Try it — Your result should be every line of the records below that contains the word "been".

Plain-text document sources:

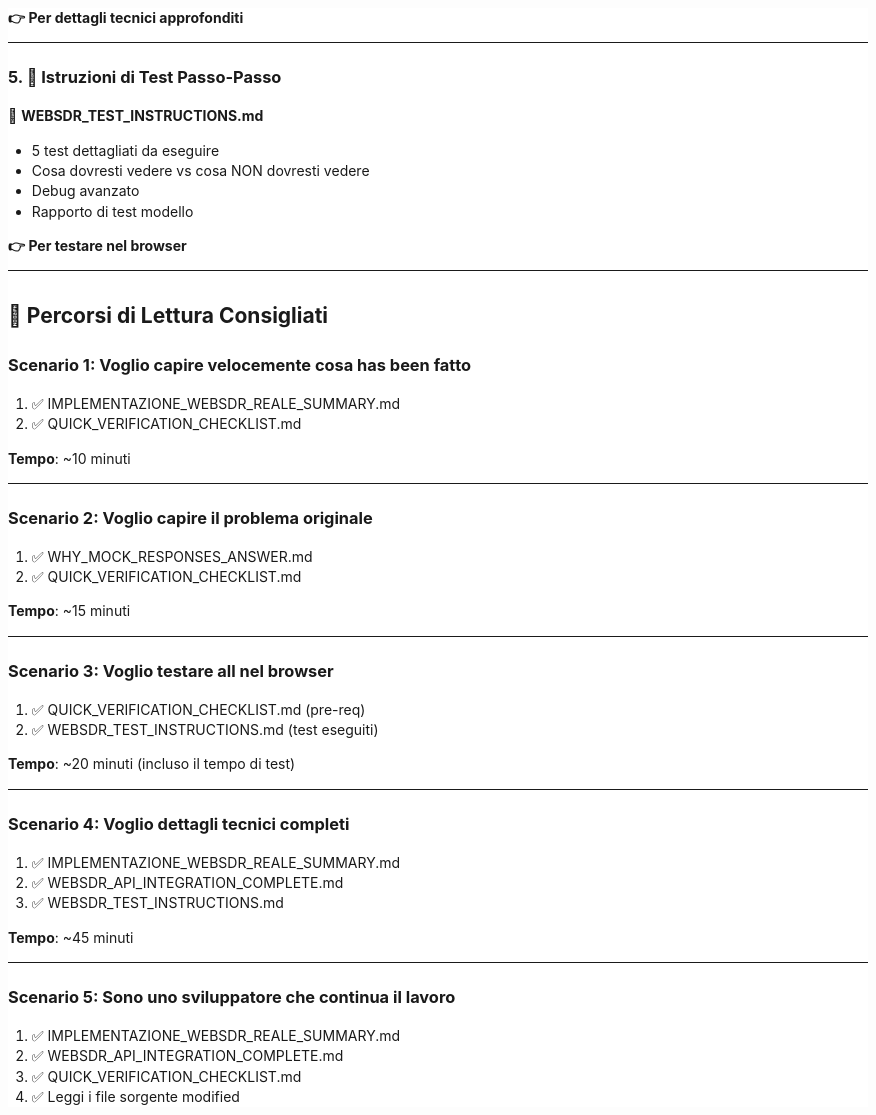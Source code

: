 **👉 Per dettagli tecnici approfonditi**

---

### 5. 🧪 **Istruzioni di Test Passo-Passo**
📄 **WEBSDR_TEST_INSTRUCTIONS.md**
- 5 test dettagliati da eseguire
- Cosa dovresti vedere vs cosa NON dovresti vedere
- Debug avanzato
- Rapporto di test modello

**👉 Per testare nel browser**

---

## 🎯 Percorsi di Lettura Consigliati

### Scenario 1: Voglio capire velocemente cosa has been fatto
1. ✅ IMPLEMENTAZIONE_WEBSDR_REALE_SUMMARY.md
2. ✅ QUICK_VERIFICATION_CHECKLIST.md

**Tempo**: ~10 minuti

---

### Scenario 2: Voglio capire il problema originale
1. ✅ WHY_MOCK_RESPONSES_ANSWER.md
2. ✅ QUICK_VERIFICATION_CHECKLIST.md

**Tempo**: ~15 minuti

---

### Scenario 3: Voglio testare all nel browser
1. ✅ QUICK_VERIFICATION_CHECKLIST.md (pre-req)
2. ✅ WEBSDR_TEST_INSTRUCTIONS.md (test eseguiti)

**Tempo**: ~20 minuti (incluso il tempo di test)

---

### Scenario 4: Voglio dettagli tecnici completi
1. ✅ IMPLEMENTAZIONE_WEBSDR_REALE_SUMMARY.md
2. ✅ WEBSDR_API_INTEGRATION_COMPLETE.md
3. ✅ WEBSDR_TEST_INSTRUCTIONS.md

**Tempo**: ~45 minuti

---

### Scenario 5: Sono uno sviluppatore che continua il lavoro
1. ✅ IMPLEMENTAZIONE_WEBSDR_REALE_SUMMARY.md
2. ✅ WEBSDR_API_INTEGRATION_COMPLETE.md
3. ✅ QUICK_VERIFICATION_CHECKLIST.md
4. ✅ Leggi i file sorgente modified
--
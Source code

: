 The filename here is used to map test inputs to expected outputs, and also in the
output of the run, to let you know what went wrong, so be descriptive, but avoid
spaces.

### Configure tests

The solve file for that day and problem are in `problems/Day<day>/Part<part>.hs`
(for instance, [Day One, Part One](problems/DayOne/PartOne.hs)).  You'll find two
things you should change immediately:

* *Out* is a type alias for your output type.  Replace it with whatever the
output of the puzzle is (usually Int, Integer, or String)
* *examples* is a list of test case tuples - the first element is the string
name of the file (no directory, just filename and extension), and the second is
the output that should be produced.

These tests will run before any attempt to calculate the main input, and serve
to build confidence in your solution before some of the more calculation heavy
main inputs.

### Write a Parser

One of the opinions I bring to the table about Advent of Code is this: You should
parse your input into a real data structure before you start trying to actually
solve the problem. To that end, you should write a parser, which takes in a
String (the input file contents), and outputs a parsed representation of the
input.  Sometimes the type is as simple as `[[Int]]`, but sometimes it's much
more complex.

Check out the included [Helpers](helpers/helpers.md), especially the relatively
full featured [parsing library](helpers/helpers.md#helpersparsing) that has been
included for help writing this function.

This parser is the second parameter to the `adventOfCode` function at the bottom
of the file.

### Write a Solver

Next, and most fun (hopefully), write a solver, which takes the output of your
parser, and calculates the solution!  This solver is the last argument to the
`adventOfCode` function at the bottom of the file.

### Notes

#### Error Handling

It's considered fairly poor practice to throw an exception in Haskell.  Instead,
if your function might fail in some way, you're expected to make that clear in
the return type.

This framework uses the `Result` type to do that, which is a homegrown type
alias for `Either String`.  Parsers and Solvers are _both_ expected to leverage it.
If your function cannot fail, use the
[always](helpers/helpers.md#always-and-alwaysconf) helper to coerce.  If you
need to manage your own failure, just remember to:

Exercise result —
### Scenario 1: Voglio capire velocemente cosa has been fatto
full featured [parsing library](helpers/helpers.md#helpersparsing) that has been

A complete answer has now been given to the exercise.